-- EXERCISE PROMPT --
Go through the material and copy every line in which "class" appears.

-- WORKING DATA --
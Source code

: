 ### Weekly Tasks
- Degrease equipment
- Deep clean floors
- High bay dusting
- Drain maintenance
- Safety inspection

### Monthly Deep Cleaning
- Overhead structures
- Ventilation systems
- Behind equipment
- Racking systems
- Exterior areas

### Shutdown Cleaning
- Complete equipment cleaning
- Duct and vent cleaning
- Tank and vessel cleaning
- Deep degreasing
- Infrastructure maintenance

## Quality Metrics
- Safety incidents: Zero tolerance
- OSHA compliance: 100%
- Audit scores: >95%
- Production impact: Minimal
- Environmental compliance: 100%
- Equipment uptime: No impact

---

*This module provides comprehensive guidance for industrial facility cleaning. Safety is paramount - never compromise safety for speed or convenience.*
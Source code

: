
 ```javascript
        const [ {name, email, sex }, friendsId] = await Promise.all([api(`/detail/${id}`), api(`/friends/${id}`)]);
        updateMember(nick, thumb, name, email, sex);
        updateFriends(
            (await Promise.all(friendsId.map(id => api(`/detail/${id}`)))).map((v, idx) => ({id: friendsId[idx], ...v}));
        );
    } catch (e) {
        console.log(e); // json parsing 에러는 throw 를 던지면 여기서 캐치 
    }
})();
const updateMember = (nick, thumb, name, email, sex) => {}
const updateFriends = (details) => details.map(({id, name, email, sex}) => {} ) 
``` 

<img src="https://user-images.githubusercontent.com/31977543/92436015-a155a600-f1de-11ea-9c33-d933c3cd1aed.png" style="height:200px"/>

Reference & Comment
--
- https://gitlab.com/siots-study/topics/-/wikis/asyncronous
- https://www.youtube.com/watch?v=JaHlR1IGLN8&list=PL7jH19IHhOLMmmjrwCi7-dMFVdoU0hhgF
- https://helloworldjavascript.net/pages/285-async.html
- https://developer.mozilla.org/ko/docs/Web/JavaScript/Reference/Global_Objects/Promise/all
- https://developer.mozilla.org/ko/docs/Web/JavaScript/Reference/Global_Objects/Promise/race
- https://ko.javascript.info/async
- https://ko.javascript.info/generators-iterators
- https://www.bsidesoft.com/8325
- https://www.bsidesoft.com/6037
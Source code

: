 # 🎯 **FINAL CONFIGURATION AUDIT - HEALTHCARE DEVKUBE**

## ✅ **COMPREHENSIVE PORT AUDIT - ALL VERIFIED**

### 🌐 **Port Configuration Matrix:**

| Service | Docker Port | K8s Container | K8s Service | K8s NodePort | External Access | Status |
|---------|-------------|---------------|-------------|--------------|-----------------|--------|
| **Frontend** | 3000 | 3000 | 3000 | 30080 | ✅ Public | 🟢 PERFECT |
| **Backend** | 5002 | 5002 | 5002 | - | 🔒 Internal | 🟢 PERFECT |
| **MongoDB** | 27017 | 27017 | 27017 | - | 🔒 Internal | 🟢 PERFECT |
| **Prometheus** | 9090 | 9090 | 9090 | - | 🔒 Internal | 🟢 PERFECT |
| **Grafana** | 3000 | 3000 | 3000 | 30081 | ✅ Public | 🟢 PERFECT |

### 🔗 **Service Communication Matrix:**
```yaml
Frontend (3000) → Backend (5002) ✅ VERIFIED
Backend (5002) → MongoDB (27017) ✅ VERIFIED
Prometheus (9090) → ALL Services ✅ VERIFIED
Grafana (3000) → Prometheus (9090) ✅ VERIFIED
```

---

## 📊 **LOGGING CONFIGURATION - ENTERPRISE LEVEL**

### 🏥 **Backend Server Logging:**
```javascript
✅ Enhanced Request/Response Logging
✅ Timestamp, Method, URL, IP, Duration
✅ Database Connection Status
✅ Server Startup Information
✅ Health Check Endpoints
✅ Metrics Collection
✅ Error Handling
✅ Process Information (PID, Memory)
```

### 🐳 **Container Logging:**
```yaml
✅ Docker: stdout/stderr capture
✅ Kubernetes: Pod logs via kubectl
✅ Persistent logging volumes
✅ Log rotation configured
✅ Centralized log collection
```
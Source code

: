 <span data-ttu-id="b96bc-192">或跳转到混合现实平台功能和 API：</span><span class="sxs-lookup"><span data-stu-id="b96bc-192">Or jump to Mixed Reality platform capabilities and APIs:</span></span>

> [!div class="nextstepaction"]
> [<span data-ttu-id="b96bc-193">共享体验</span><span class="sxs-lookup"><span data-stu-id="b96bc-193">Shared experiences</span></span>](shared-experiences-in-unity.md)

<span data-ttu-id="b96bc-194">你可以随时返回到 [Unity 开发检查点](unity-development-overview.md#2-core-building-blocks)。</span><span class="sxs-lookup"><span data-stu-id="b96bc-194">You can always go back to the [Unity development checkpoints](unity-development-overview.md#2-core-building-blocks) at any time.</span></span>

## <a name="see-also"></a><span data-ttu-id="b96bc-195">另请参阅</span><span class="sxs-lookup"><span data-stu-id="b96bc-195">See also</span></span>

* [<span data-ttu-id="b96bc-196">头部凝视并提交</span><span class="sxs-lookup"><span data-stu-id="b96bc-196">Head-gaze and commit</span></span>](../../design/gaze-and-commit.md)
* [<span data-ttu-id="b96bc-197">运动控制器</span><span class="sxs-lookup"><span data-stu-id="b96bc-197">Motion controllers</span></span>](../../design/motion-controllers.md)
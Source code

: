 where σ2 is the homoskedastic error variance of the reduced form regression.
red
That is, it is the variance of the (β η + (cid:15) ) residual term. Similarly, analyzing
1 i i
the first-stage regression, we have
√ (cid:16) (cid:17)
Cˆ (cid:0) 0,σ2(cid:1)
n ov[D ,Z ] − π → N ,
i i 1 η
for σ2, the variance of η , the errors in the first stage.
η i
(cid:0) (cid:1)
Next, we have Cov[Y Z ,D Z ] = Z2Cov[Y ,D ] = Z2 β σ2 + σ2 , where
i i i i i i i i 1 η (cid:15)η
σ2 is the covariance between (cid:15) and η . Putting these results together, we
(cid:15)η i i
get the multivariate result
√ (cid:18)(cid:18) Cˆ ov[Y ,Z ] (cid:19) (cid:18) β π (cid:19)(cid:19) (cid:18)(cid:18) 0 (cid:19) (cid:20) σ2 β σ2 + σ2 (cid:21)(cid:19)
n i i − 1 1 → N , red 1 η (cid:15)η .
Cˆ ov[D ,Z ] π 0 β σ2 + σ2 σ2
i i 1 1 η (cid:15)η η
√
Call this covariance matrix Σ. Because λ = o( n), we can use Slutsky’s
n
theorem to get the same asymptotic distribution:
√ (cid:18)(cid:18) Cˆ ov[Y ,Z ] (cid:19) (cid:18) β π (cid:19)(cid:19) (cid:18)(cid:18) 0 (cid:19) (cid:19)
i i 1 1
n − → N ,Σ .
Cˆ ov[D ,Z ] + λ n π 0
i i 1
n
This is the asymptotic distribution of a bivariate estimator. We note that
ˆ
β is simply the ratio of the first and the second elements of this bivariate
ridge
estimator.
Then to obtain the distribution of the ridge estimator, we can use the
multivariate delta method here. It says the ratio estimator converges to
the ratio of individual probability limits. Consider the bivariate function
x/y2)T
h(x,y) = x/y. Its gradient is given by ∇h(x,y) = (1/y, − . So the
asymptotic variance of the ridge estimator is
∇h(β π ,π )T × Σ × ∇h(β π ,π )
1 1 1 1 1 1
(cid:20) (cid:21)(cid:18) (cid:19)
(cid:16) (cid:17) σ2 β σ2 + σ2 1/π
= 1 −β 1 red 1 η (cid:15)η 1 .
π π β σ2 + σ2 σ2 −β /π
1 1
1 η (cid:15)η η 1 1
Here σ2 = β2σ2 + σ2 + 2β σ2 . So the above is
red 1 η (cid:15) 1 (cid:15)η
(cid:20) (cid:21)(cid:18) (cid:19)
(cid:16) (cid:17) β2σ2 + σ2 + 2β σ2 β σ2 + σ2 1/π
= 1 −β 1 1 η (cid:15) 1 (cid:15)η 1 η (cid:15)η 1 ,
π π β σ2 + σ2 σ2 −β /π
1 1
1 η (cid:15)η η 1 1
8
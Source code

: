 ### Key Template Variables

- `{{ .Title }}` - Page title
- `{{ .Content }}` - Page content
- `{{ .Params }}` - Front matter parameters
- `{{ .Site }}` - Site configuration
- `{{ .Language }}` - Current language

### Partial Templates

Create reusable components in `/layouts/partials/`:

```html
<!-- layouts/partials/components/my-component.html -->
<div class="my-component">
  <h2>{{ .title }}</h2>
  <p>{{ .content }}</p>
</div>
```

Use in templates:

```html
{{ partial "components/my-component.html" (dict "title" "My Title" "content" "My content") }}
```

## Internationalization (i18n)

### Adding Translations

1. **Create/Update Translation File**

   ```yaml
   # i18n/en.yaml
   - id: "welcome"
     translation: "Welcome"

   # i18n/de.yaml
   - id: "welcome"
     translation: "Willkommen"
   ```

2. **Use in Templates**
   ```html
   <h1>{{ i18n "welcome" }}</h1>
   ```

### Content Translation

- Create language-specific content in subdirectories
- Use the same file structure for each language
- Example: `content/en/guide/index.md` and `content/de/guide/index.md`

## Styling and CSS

-- RESPONSE TO THE EXERCISE --
: <span data-ttu-id="b96bc-192">或跳转到混合现实平台功能和 API：</span><span class="sxs-lookup"><span data-stu-id="b96bc-192">Or jump to Mixed Reality platform capabilities and APIs:</span></span>
> [!div class="nextstepaction"]
> [<span data-ttu-id="b96bc-193">共享体验</span><span class="sxs-lookup"><span data-stu-id="b96bc-193">Shared experiences</span></span>](shared-experiences-in-unity.md)
<span data-ttu-id="b96bc-194">你可以随时返回到 [Unity 开发检查点](unity-development-overview.md#2-core-building-blocks)。</span><span class="sxs-lookup"><span data-stu-id="b96bc-194">You can always go back to the [Unity development checkpoints](unity-development-overview.md#2-core-building-blocks) at any time.</span></span>
## <a name="see-also"></a><span data-ttu-id="b96bc-195">另请参阅</span><span class="sxs-lookup"><span data-stu-id="b96bc-195">See also</span></span>
* [<span data-ttu-id="b96bc-196">头部凝视并提交</span><span class="sxs-lookup"><span data-stu-id="b96bc-196">Head-gaze and commit</span></span>](../../design/gaze-and-commit.md)
* [<span data-ttu-id="b96bc-197">运动控制器</span><span class="sxs-lookup"><span data-stu-id="b96bc-197">Motion controllers</span></span>](../../design/motion-controllers.md)
<div class="my-component">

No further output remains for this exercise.